_WHAT YOU SHOULD DO_: Copy every record word for word. The images stay behind.

_ _ _ _ _ _ _

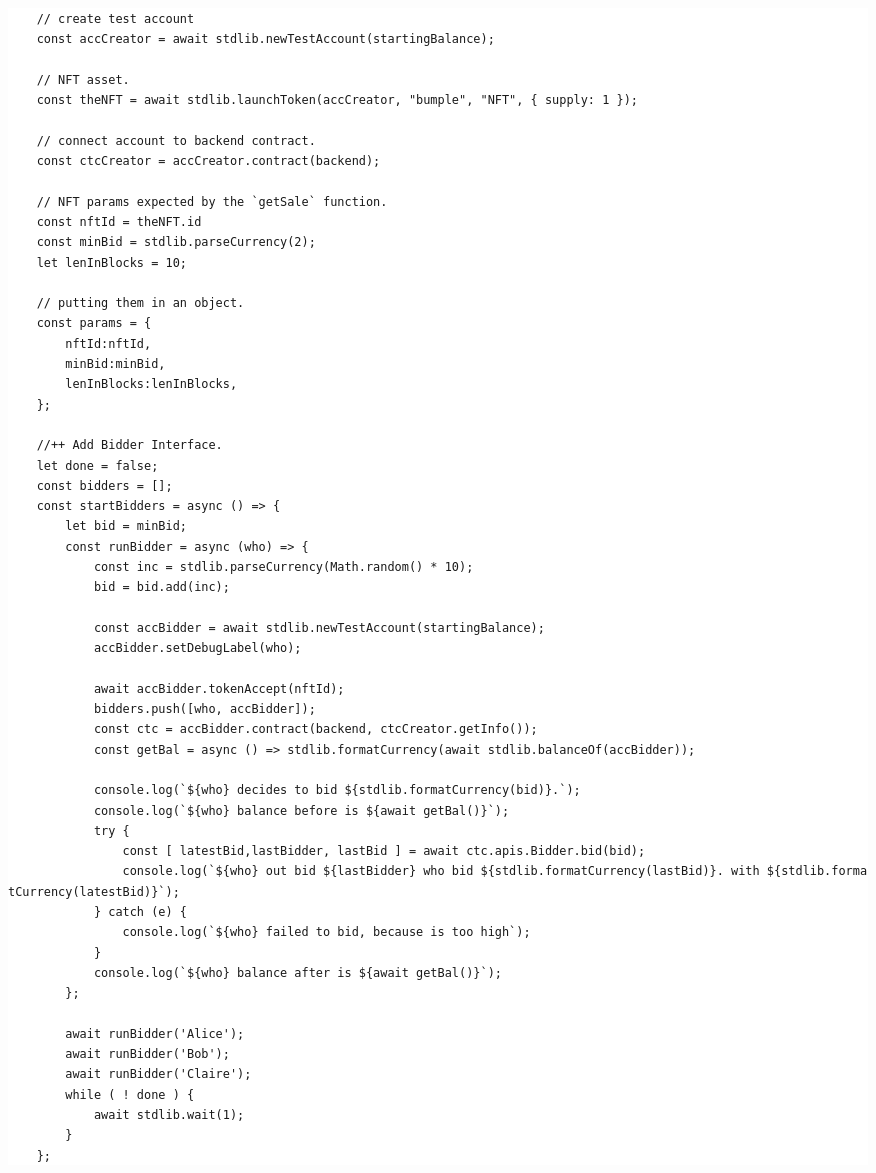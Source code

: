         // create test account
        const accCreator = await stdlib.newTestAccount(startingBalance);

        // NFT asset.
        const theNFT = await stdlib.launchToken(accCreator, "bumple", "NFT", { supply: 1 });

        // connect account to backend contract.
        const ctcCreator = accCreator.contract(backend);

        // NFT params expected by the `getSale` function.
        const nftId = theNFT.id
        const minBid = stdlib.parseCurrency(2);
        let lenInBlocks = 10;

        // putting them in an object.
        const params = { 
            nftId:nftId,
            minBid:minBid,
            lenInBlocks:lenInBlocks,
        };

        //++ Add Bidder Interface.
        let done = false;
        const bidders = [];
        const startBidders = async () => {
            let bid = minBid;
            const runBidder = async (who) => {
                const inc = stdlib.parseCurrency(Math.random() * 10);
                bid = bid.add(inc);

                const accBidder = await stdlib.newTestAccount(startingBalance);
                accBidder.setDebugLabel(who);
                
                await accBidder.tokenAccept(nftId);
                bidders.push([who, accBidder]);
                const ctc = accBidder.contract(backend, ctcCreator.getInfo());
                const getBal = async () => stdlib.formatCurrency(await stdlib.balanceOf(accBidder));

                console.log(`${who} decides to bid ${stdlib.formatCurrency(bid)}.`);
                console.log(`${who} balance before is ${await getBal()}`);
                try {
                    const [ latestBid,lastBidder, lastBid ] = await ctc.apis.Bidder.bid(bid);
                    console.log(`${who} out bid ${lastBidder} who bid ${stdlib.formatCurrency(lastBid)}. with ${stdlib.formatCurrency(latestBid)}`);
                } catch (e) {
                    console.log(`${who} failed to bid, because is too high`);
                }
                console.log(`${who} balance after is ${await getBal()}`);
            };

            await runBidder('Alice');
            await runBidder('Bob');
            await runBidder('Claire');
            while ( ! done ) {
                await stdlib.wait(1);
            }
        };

_ _ _ _ _ _ _

_SOLUTION TO THIS TASK_:
Source code

:         // create test account
        const accCreator = await stdlib.newTestAccount(startingBalance);

        // NFT asset.
        const theNFT = await stdlib.launchToken(accCreator, "bumple", "NFT", { supply: 1 });

        // connect account to backend contract.
        const ctcCreator = accCreator.contract(backend);

        // NFT params expected by the `getSale` function.
        const nftId = theNFT.id
        const minBid = stdlib.parseCurrency(2);
        let lenInBlocks = 10;

        // putting them in an object.
        const params = { 
            nftId:nftId,
            minBid:minBid,
            lenInBlocks:lenInBlocks,
        };

        //++ Add Bidder Interface.
        let done = false;
        const bidders = [];
        const startBidders = async () => {
            let bid = minBid;
            const runBidder = async (who) => {
                const inc = stdlib.parseCurrency(Math.random() * 10);
                bid = bid.add(inc);

                const accBidder = await stdlib.newTestAccount(startingBalance);
                accBidder.setDebugLabel(who);
                
                await accBidder.tokenAccept(nftId);
                bidders.push([who, accBidder]);
                const ctc = accBidder.contract(backend, ctcCreator.getInfo());
                const getBal = async () => stdlib.formatCurrency(await stdlib.balanceOf(accBidder));

                console.log(`${who} decides to bid ${stdlib.formatCurrency(bid)}.`);
                console.log(`${who} balance before is ${await getBal()}`);
                try {
                    const [ latestBid,lastBidder, lastBid ] = await ctc.apis.Bidder.bid(bid);
                    console.log(`${who} out bid ${lastBidder} who bid ${stdlib.formatCurrency(lastBid)}. with ${stdlib.formatCurrency(latestBid)}`);
                } catch (e) {
                    console.log(`${who} failed to bid, because is too high`);
                }
                console.log(`${who} balance after is ${await getBal()}`);
            };

            await runBidder('Alice');
            await runBidder('Bob');
            await runBidder('Claire');
            while ( ! done ) {
                await stdlib.wait(1);
            }
        };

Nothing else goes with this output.